El suicida piensa así, siempre
con la alternativa en puertas. El suicida no tolera el fracaso, por eso la más
nimia falla puede resucitar la idea, porque una vez que la idea germinó siempre
está latente. Pero la nimiedad sólo puede impulsar la idea, no el acto. Para
eso hace falta más, porque en verdad el suicida tiene miedo, sino ya se habría
suicidado o, al menos, lo intentaría una y otra vez. El suicida tiene miedo de
la vastedad, de la inmensidad de la muerte, del no saber. Por eso vive con la idea que lo carcome desde adentro,
sin poder llevarla a cabo. En un punto es tranquilizador, en un punto
angustiante. Lo que lo angustia es no poder tener la vida que quiere pero no
encontrar solución mejor que esa, lo angustia no saber pedir ayuda y tener que
recurrir a la dramática decisión. Lo angustia sentir que no lo van a entender,
que lo van a juzgar. La tranquilidad es la otra cara de la moneda, el saber que
existe esa última alternativa cuando la angustia se convierta en él.
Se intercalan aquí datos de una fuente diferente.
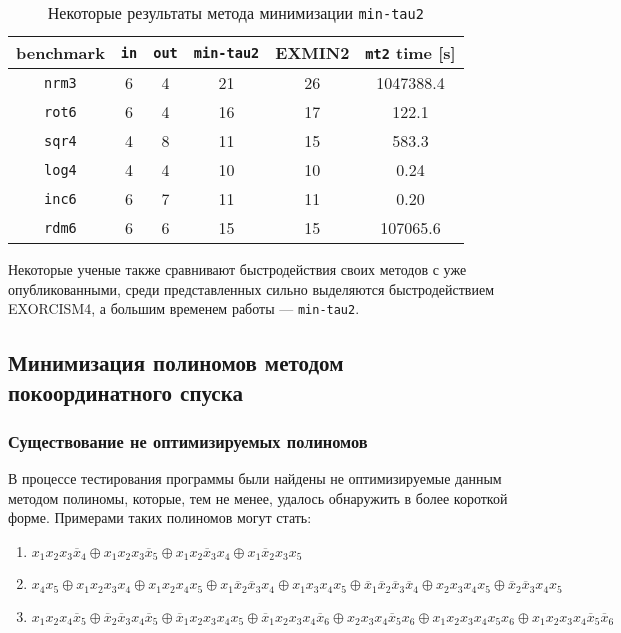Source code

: \documentclass[a4paper,12pt,titlepage,finall]{article}
\begin{document}
\begin{table}[h!]
\centering
\begin{tabular}{ |c||c|c||c|c|c| }
\hline
\textbf{benchmark} & \texttt{\bf in} & \texttt{\bf out} & \texttt{min-tau2} & \textsc{EXMIN2} & \texttt{mt2} time [s] \\
\hline\hline
\texttt{nrm3} & 6 & 4 & 21 & 26 & 1047388.4 \\
\hline
\texttt{rot6} & 6 & 4 & 16 & 17 & 122.1     \\
\hline
\texttt{sqr4} & 4 & 8 & 11 & 15 & 583.3     \\
\hline\hline
\texttt{log4} & 4 & 4 & 10 & 10 & 0.24      \\
\hline
\texttt{inc6} & 6 & 7 & 11 & 11 & 0.20      \\
\hline
\texttt{rdm6} & 6 & 6 & 15 & 15 & 107065.6  \\
\hline
\end{tabular}
\caption{Некоторые результаты метода минимизации \texttt{min-tau2}}
\label{table_mintau}
\end{table}

Некоторые ученые также сравнивают быстродействия своих методов с уже опубликованными, среди представленных сильно выделяются быстродействием \textsc{EXORCISM4}, а большим временем работы --- \texttt{min-tau2}.

\subsection{Минимизация полиномов методом покоординатного спуска}

\subsubsection{Существование не оптимизируемых полиномов}

В процессе тестирования программы были найдены не оптимизируемые данным методом полиномы, которые, тем не менее, удалось обнаружить в более короткой форме. Примерами таких полиномов могут стать:
\begin{enumerate}
    \item $ x_1 x_2 x_3 \overline x_4 \oplus x_1 x_2 x_3 \overline x_5 \oplus x_1 x_2 \overline x_3 x_4 \oplus x_1 \overline x_2 x_3 x_5 $
    \item $ x_4 x_5 \oplus x_1 x_2 x_3 x_4 \oplus x_1 x_2 x_4 x_5 \oplus x_1 \overline x_2 \overline x_3 x_4 \oplus x_1 x_3 x_4 x_5 \oplus \overline x_1 \overline x_2 \overline x_3 \overline x_4 \oplus x_2 x_3 x_4 x_5 \oplus \overline x_2 \overline x_3 x_4 x_5 $
    \item $ x_1 x_2 x_4 \overline x_5 \oplus \overline x_2 \overline x_3 x_4 \overline x_5 \oplus \overline x_1 x_2 x_3 x_4 x_5 \oplus \overline x_1 x_2 x_3 x_4 \overline x_6 \oplus x_2 x_3 x_4 \overline x_5 x_6 \oplus x_1 x_2 x_3 x_4 x_5 x_6 \oplus x_1 x_2 x_3 x_4 \overline x_5 \overline x_6 $
\end{enumerate}
\end{document}
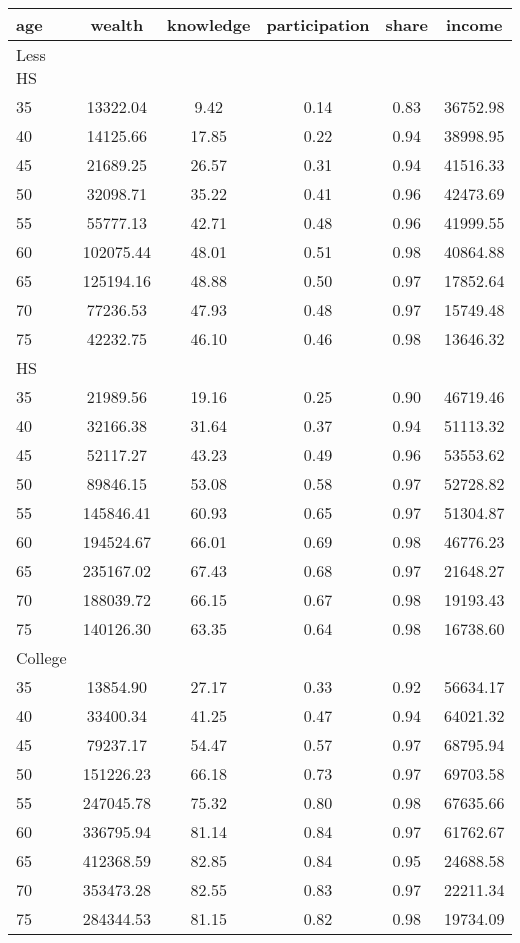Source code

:  \begin{tabular}{lccccc}
 \hline \hline
  age & wealth & knowledge & participation & share & income \\
 \hline
 Less HS & & & & & \\
 \hline
35 &  13322.04 &      9.42 &      0.14 &      0.83 &  36752.98 \\ 
40 &  14125.66 &     17.85 &      0.22 &      0.94 &  38998.95 \\ 
45 &  21689.25 &     26.57 &      0.31 &      0.94 &  41516.33 \\ 
50 &  32098.71 &     35.22 &      0.41 &      0.96 &  42473.69 \\ 
55 &  55777.13 &     42.71 &      0.48 &      0.96 &  41999.55 \\ 
60 & 102075.44 &     48.01 &      0.51 &      0.98 &  40864.88 \\ 
65 & 125194.16 &     48.88 &      0.50 &      0.97 &  17852.64 \\ 
70 &  77236.53 &     47.93 &      0.48 &      0.97 &  15749.48 \\ 
75 &  42232.75 &     46.10 &      0.46 &      0.98 &  13646.32 \\ 
 \hline
 HS & & & & & \\
 \hline
35 &  21989.56 &     19.16 &      0.25 &      0.90 &  46719.46 \\ 
40 &  32166.38 &     31.64 &      0.37 &      0.94 &  51113.32 \\ 
45 &  52117.27 &     43.23 &      0.49 &      0.96 &  53553.62 \\ 
50 &  89846.15 &     53.08 &      0.58 &      0.97 &  52728.82 \\ 
55 & 145846.41 &     60.93 &      0.65 &      0.97 &  51304.87 \\ 
60 & 194524.67 &     66.01 &      0.69 &      0.98 &  46776.23 \\ 
65 & 235167.02 &     67.43 &      0.68 &      0.97 &  21648.27 \\ 
70 & 188039.72 &     66.15 &      0.67 &      0.98 &  19193.43 \\ 
75 & 140126.30 &     63.35 &      0.64 &      0.98 &  16738.60 \\ 
 \hline
 College & & & & & \\
 \hline
35 &  13854.90 &     27.17 &      0.33 &      0.92 &  56634.17 \\ 
40 &  33400.34 &     41.25 &      0.47 &      0.94 &  64021.32 \\ 
45 &  79237.17 &     54.47 &      0.57 &      0.97 &  68795.94 \\ 
50 & 151226.23 &     66.18 &      0.73 &      0.97 &  69703.58 \\ 
55 & 247045.78 &     75.32 &      0.80 &      0.98 &  67635.66 \\ 
60 & 336795.94 &     81.14 &      0.84 &      0.97 &  61762.67 \\ 
65 & 412368.59 &     82.85 &      0.84 &      0.95 &  24688.58 \\ 
70 & 353473.28 &     82.55 &      0.83 &      0.97 &  22211.34 \\ 
75 & 284344.53 &     81.15 &      0.82 &      0.98 &  19734.09 \\ 
 \hline \hline
 \end{tabular}
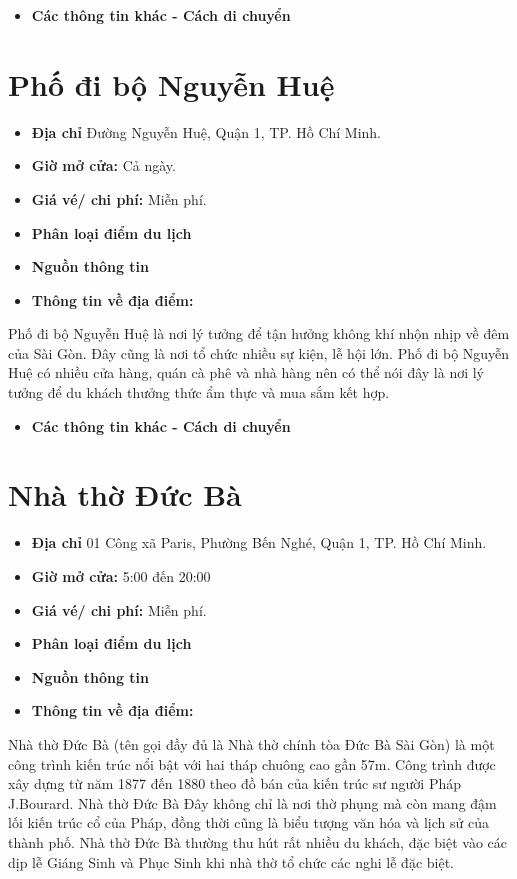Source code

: \documentclass{article}
\begin{document}
\begin{itemize}
    \item{\textbf{Các thông tin khác - Cách di chuyển}}
\end{itemize}

\section{Phố đi bộ Nguyễn Huệ}
\begin{itemize}
    \item{\textbf{Địa chỉ}} Đường Nguyễn Huệ, Quận 1, TP. Hồ Chí Minh.
    \item{\textbf{Giờ mở cửa:}} Cả ngày.
    \item{\textbf{Giá vé/ chi phí:}} Miễn phí.
    \item{\textbf{Phân loại điểm du lịch} }
    \item{\textbf{Nguồn thông tin}}
    \item{\textbf{Thông tin về địa điểm:}}
\end{itemize}
Phố đi bộ Nguyễn Huệ là nơi lý tưởng để tận hưởng không khí nhộn nhịp về đêm của Sài Gòn. Đây cũng là nơi tổ chức nhiều sự kiện, lễ hội lớn. Phố đi bộ Nguyễn Huệ có nhiều cửa hàng, quán cà phê và nhà hàng nên có thể nói đây là nơi lý tưởng để du khách thưởng thức ẩm thực và mua sắm kết hợp.

\begin{itemize}
    \item{\textbf{Các thông tin khác - Cách di chuyển}}
\end{itemize}

\section{Nhà thờ Đức Bà}
\begin{itemize}
    \item{\textbf{Địa chỉ}} 01 Công xã Paris, Phường Bến Nghé, Quận 1, TP. Hồ Chí Minh.
    \item{\textbf{Giờ mở cửa:}} 5:00 đến 20:00
    \item{\textbf{Giá vé/ chi phí:}} Miễn phí.
    \item{\textbf{Phân loại điểm du lịch} }
    \item{\textbf{Nguồn thông tin}}
    \item{\textbf{Thông tin về địa điểm:}}
\end{itemize}
Nhà thờ Đức Bà (tên gọi đầy đủ là Nhà thờ chính tòa Đức Bà Sài Gòn) là một công trình kiến trúc nổi bật với hai tháp chuông cao gần 57m. Công trình được xây dựng từ năm 1877 đến 1880 theo đồ bán của kiến trúc sư người Pháp J.Bourard. Nhà thờ Đức Bà Đây không chỉ là nơi thờ phụng mà còn mang đậm lối kiến trúc cổ của Pháp, đồng thời cũng là biểu tượng văn hóa và lịch sử của thành phố. Nhà thờ Đức Bà thường thu hút rất nhiều du khách, đặc biệt vào các dịp lễ Giáng Sinh và Phục Sinh khi nhà thờ tổ chức các nghi lễ đặc biệt.
\end{document}
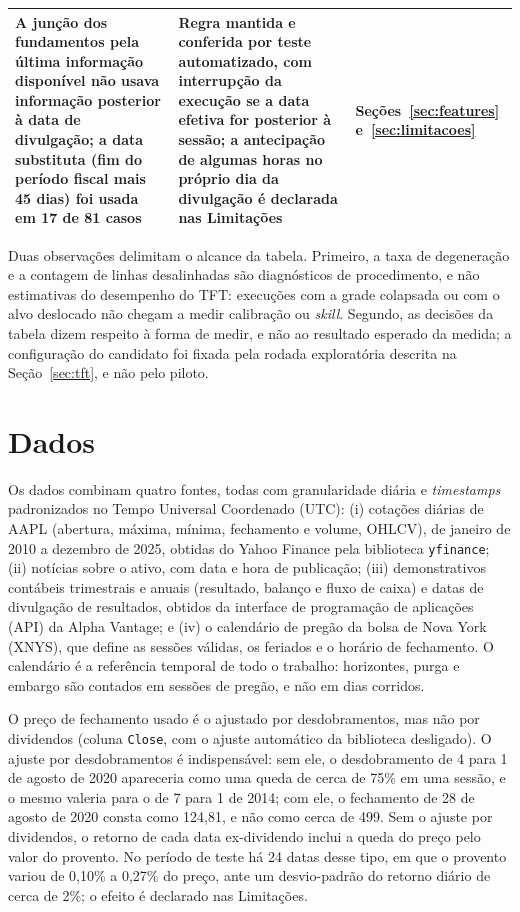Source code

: \begin{table}[htb]
\begin{tabular}{>{\raggedright\arraybackslash}p{5.4cm} >{\raggedright\arraybackslash}p{6.4cm} >{\raggedright\arraybackslash}p{2.6cm}}
\addlinespace
A junção dos fundamentos pela última informação disponível não usava informação posterior à data de divulgação; a data substituta (fim do período fiscal mais 45 dias) foi usada em 17 de 81 casos & Regra mantida e conferida por teste automatizado, com interrupção da execução se a data efetiva for posterior à sessão; a antecipação de algumas horas no próprio dia da divulgação é declarada nas Limitações & Seções~\ref{sec:features} e~\ref{sec:limitacoes} \\
\bottomrule
\end{tabular}
\end{table}

Duas observações delimitam o alcance da tabela. Primeiro, a taxa de degeneração e a contagem de linhas desalinhadas são diagnósticos de procedimento, e não estimativas do desempenho do TFT: execuções com a grade colapsada ou com o alvo deslocado não chegam a medir calibração ou \textit{skill}. Segundo, as decisões da tabela dizem respeito à forma de medir, e não ao resultado esperado da medida; a configuração do candidato foi fixada pela rodada exploratória descrita na Seção~\ref{sec:tft}, e não pelo piloto.

\section{Dados} \label{sec:dados}
Os dados combinam quatro fontes, todas com granularidade diária e \textit{timestamps} padronizados no Tempo Universal Coordenado (UTC): (i) cotações diárias de AAPL (abertura, máxima, mínima, fechamento e volume, OHLCV), de janeiro de 2010 a dezembro de 2025, obtidas do Yahoo Finance pela biblioteca \texttt{yfinance}; (ii) notícias sobre o ativo, com data e hora de publicação; (iii) demonstrativos contábeis trimestrais e anuais (resultado, balanço e fluxo de caixa) e datas de divulgação de resultados, obtidos da interface de programação de aplicações (API) da Alpha Vantage; e (iv) o calendário de pregão da bolsa de Nova York (XNYS), que define as sessões válidas, os feriados e o horário de fechamento. O calendário é a referência temporal de todo o trabalho: horizontes, purga e embargo são contados em sessões de pregão, e não em dias corridos.

O preço de fechamento usado é o ajustado por desdobramentos, mas não por dividendos (coluna \texttt{Close}, com o ajuste automático da biblioteca desligado). O ajuste por desdobramentos é indispensável: sem ele, o desdobramento de 4 para 1 de agosto de 2020 apareceria como uma queda de cerca de 75\% em uma sessão, e o mesmo valeria para o de 7 para 1 de 2014; com ele, o fechamento de 28 de agosto de 2020 consta como 124,81, e não como cerca de 499. Sem o ajuste por dividendos, o retorno de cada data ex-dividendo inclui a queda do preço pelo valor do provento. No período de teste há 24 datas desse tipo, em que o provento variou de 0,10\% a 0,27\% do preço, ante um desvio-padrão do retorno diário de cerca de 2\%; o efeito é declarado nas Limitações.

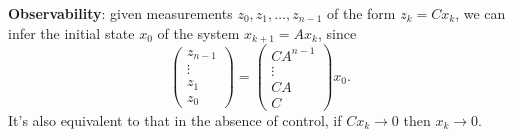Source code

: \textbf{Observability}: given measurements $z_0,z_1,\dots,z_{n-1}$ of the form $z_k=C x_k$, we can infer the initial state $x_0$ of the system $x_{k+1}=Ax_k$, since 
\[\begin{pmatrix}
    z_{n - 1}\\
    \vdots\\
    z_1\\
    z_0
\end{pmatrix} = \begin{pmatrix}
    CA^{n-1}\\
    \vdots\\
    CA\\
    C
\end{pmatrix}x_0.\]
It's also equivalent to that in the absence of control, if $C x_k\rightarrow 0$ then $x_k\rightarrow 0$.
El suicida puede ser de dos
maneras, mostrar a las claras con sus actitudes que es un suicida potencial o
disimularlo, armarse una pantalla que sólo deje ver un lado de él, ese lado que
sí quiere vivir. Por momentos su otro lado se filtra, es inevitable, pero hará
todo lo posible por soslayarlo para que nadie perciba la idea que lentamente va
creciendo en él.
El suicida vive en lucha
permanente, todo se reduce a quién la gana.